1. A system for delivering to a patient a medication including an active ingredient coordinated with the delivery of a diluent according to a prescribed dosage, said system comprising:

a plurality of microreservoirs, each said microreservoir having the active ingredient therein and each said microreservoir having a seal associated therewith for selectively sealing each said microreservoir;

a diluent supply system for supplying the diluent over the plurality of microreservoirs to the patient; and

a controller for (1) selectively activating the diluent supply system as a function of the selective opening of one or more of the plurality of microreservoirs according to the prescribed dosage or (2) selectively opening one or more of the plurality of microreservoirs as a function of the selective activation of the diluent supply system according to the prescribed dosage.

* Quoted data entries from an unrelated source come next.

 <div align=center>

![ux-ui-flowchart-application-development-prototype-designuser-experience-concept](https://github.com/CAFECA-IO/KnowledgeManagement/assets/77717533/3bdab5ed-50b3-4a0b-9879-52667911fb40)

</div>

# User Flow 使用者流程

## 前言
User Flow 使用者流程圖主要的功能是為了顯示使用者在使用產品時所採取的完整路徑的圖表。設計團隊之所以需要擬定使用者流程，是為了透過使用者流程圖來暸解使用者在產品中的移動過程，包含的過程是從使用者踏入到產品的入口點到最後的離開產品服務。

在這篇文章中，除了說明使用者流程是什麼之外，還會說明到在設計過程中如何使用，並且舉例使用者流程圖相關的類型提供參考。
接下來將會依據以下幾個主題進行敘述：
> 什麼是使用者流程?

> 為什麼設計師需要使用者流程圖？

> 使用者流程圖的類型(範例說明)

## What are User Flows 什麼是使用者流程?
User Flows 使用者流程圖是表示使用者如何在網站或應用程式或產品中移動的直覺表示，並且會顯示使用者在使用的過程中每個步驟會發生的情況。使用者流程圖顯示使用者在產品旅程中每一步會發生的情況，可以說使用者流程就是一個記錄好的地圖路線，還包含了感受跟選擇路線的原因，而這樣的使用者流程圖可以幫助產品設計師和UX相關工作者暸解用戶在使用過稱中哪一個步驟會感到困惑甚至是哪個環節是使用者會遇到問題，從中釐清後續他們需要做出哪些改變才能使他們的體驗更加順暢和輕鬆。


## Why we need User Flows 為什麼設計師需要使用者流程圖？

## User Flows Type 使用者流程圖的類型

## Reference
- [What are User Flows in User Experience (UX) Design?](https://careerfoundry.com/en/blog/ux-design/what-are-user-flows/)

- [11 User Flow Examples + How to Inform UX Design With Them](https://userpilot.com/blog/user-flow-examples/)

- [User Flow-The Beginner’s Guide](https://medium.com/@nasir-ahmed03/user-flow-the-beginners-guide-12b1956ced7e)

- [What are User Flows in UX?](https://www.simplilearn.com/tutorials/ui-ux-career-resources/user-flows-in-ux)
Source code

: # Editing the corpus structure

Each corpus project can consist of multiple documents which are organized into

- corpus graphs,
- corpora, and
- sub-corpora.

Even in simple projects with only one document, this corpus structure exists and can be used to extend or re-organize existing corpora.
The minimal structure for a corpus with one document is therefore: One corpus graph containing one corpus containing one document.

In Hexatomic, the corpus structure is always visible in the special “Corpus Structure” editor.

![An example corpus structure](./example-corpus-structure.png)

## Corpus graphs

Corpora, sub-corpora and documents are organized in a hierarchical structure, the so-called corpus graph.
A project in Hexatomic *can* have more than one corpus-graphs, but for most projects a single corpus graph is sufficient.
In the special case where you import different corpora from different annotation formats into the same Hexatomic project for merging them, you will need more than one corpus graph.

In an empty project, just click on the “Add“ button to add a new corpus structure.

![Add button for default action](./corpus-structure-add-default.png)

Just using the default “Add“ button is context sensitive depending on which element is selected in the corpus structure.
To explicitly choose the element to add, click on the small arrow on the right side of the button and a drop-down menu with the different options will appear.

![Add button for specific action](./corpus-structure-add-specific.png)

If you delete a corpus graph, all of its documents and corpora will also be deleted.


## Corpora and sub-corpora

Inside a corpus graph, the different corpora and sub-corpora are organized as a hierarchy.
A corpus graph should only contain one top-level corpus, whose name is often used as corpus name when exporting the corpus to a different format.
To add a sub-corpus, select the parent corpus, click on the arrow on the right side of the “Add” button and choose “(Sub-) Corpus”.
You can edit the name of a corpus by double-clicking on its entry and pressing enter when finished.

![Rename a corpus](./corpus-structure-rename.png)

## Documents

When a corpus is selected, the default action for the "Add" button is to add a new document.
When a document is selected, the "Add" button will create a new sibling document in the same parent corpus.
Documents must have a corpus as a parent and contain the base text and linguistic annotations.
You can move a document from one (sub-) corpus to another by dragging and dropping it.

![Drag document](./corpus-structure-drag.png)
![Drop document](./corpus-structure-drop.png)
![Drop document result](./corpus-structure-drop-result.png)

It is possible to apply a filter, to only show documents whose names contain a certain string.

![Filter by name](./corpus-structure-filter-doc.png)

2. The system of claim 1 wherein the diluent supply system comprises a pump for pumping the diluent, and wherein the controller comprises a pump controller for controlling operation of the pump and for individually addressing each of the plurality of microreservoirs via an electrode connected to the seal thereof to selectively open each of the plurality of microreservoirs.

3. The system of claim 2 wherein the microreservoirs are on a substrate of an integrated chip having a plurality of electrodes, each of the electrodes connected one of the seals of the microreservoirs.

4. The system of claim 2 wherein the pump is located between a source of the diluent and the plurality of microreservoirs.

5. The system of claim 4 wherein the electrodes are surface electrodes on the surface of the substrate.

6. The system of claim 2 wherein the pump is located between the plurality of microreservoirs and the patient.

7. The system of claim 2 wherein the pump controller applies an electric current to the electrode to selectively open its associated microreservoir.

8. The system of claim 7 wherein the seal for each microreservoir includes a vaporizable metallic layer connected the electrode for each microreservoir, and wherein each layer vaporizes and opens its associated microreservoir in response to the electric current applied to its electrode.

9. The system of claim 8 wherein the layer is a fuse which breaks in response to the electric current applied to its electrode.

10. The system of claim 9 further comprising a common ground electrode connected to each of the fuses.

11. The system of claim 2 wherein the controller has an input device for receiving instructions from an operator indicating an amount of the dosage and a period of time over which the dosage is to be delivered and wherein the controller selectively opens one or more of the plurality of the microreservoirs as a function of the amount of the dosage and the period of time as indicated by the instructions.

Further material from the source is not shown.